All our degree courses are structured to give you a sound understanding of the fundamentals of the subject in the early years, and then enable you to build your programme around your skills and interests, selecting from specialist modules.
First year
- a core programme of nine modules, supported by study groups and experiments in the electrical and computer laboratories. You will learn to program in C and become familiar with software design, programming concepts and tool use; skills that will transfer to any programming language/ environment that you encounter.
- the first year project allows you to perform image processing on a configurable hardware board. There is no processor, only a Field Programmable Gate Array. This allows you to do very high performance parallel processing by essentially building your own processor designed to perform your algorithm. Game On: Olivier explains his groups' project - an interactive game.
Second year
- you continue to follow the core programme taking eleven compulsory technical modules.
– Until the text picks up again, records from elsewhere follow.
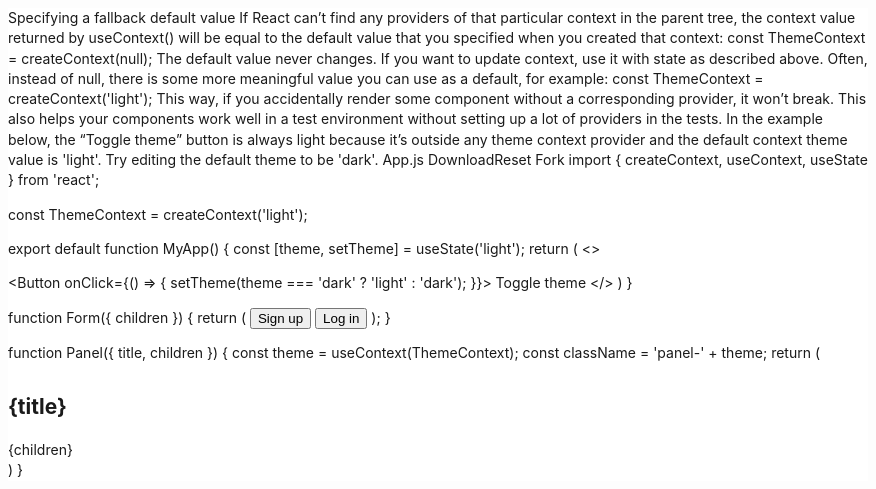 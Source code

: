Specifying a fallback default value 
If React can’t find any providers of that particular context in the parent tree, the context value returned by useContext() will be equal to the default value that you specified when you created that context:
const ThemeContext = createContext(null);
The default value never changes. If you want to update context, use it with state as described above.
Often, instead of null, there is some more meaningful value you can use as a default, for example:
const ThemeContext = createContext('light');
This way, if you accidentally render some component without a corresponding provider, it won’t break. This also helps your components work well in a test environment without setting up a lot of providers in the tests.
In the example below, the “Toggle theme” button is always light because it’s outside any theme context provider and the default context theme value is 'light'. Try editing the default theme to be 'dark'.
App.js
DownloadReset
Fork
import { createContext, useContext, useState } from 'react';

const ThemeContext = createContext('light');

export default function MyApp() {
  const [theme, setTheme] = useState('light');
  return (
    <>
      <ThemeContext value={theme}>
        <Form />
      </ThemeContext>
      <Button onClick={() => {
        setTheme(theme === 'dark' ? 'light' : 'dark');
      }}>
        Toggle theme
      </Button>
    </>
  )
}

function Form({ children }) {
  return (
    <Panel title="Welcome">
      <Button>Sign up</Button>
      <Button>Log in</Button>
    </Panel>
  );
}

function Panel({ title, children }) {
  const theme = useContext(ThemeContext);
  const className = 'panel-' + theme;
  return (
    <section className={className}>
      <h1>{title}</h1>
      {children}
    </section>
  )
}
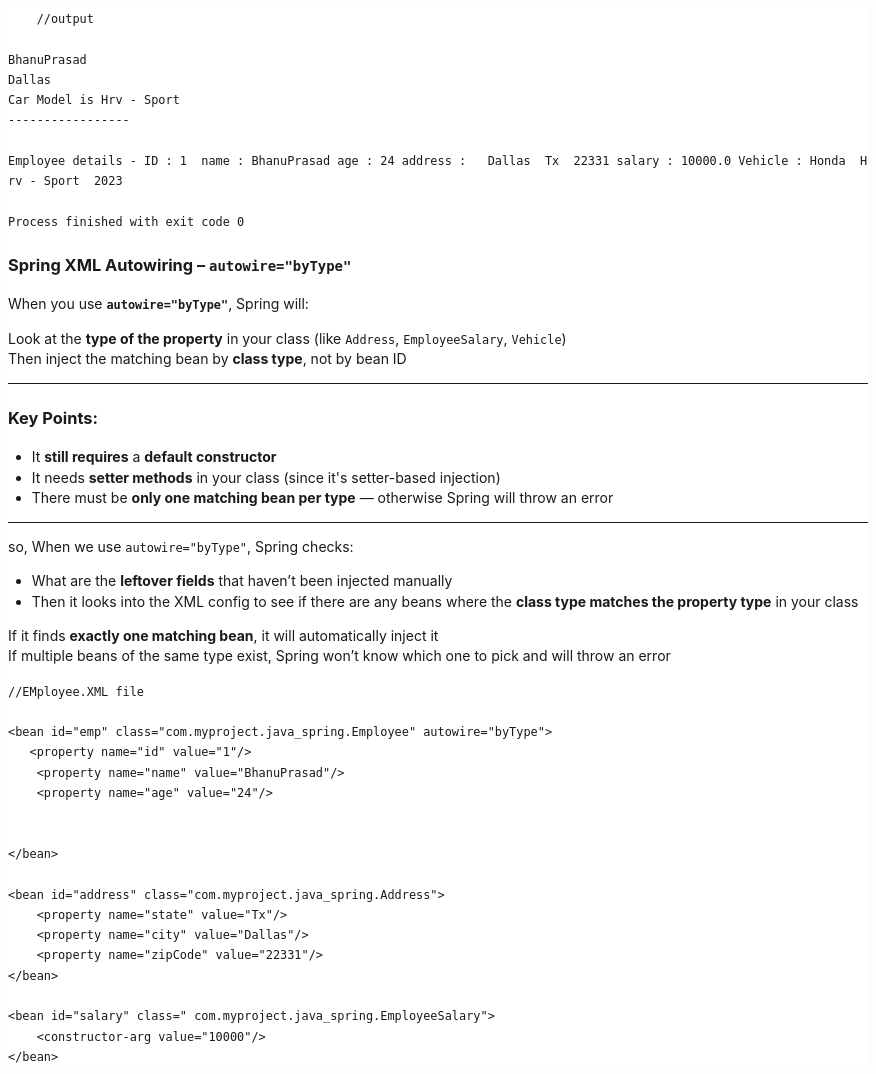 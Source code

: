         //output 
          
    BhanuPrasad
    Dallas
    Car Model is Hrv - Sport
    ----------------- 

    Employee details - ID : 1  name : BhanuPrasad age : 24 address :   Dallas  Tx  22331 salary : 10000.0 Vehicle : Honda  Hrv - Sport  2023

    Process finished with exit code 0


### Spring XML Autowiring – `autowire="byType"`

When you use **`autowire="byType"`**, Spring will:

Look at the **type of the property** in your class (like `Address`, `EmployeeSalary`, `Vehicle`)  
Then inject the matching bean by **class type**, not by bean ID

---

### Key Points:

- It **still requires** a **default constructor**
- It needs **setter methods** in your class (since it's setter-based injection)
- There must be **only one matching bean per type** — otherwise Spring will throw an error

---

so,
When we use `autowire="byType"`, Spring checks:
- What are the **leftover fields** that haven’t been injected manually
- Then it looks into the XML config to see if there are any beans where the **class type matches the property type** in your class

If it finds **exactly one matching bean**, it will automatically inject it  
If multiple beans of the same type exist, Spring won’t know which one to pick and will throw an error


    //EMployee.XML file

    <bean id="emp" class="com.myproject.java_spring.Employee" autowire="byType">
       <property name="id" value="1"/>
        <property name="name" value="BhanuPrasad"/>
        <property name="age" value="24"/>


    </bean>

    <bean id="address" class="com.myproject.java_spring.Address">
        <property name="state" value="Tx"/>
        <property name="city" value="Dallas"/>
        <property name="zipCode" value="22331"/>
    </bean>

    <bean id="salary" class=" com.myproject.java_spring.EmployeeSalary">
        <constructor-arg value="10000"/>
    </bean>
- the second year project is the IBM Computer Architecture Workshop, run by staff from IBM and Imperial, which gives you the opportunity to apply your understanding of systems architecture, databases, middleware, operating systems and network hardware and software to a real IT systems challenge.
Third year
- you start to design your degree programme to fit your interests and skills in consultation with your personal tutor, selecting advanced subjects from the Department of Electrical and Electronic Engineering and the Department of Computing.
- MEng students have the choice of a six-month assessed industrial placement or group project at Imperial College
- BEng students complete a final individual project that accounts for 35 per cent of the final year mark.
Fourth year
- you continue to select further specialist subjects, choosing eight advanced technical options from a selection of around 37 Masters’-level modules taught by the Department of Electrical and Electronic Engineering and the Department of Computing. You can also participate in the Inter-Departmental Exchange (IDX) scheme which allows you to take modules from other engineering departments in your fourth year. The first three years of your degree programme provide you with firm foundations for a career in your chosen discipline – but twenty-first century engineers need much more. Increasingly, the really ground-breaking innovations are generated when engineers work within inter-disciplinary teams and at the boundaries of their individual fields. The IDX scheme offers you a chance to develop and demonstrate your ability to learn another specialist ‘language’.
- your final individual project is a substantial piece of work that accounts for 33 per cent of the year mark.
- students on the Year Abroad stream will spend this year in an overseas university and complete a programme similar to that offered to the fourth year.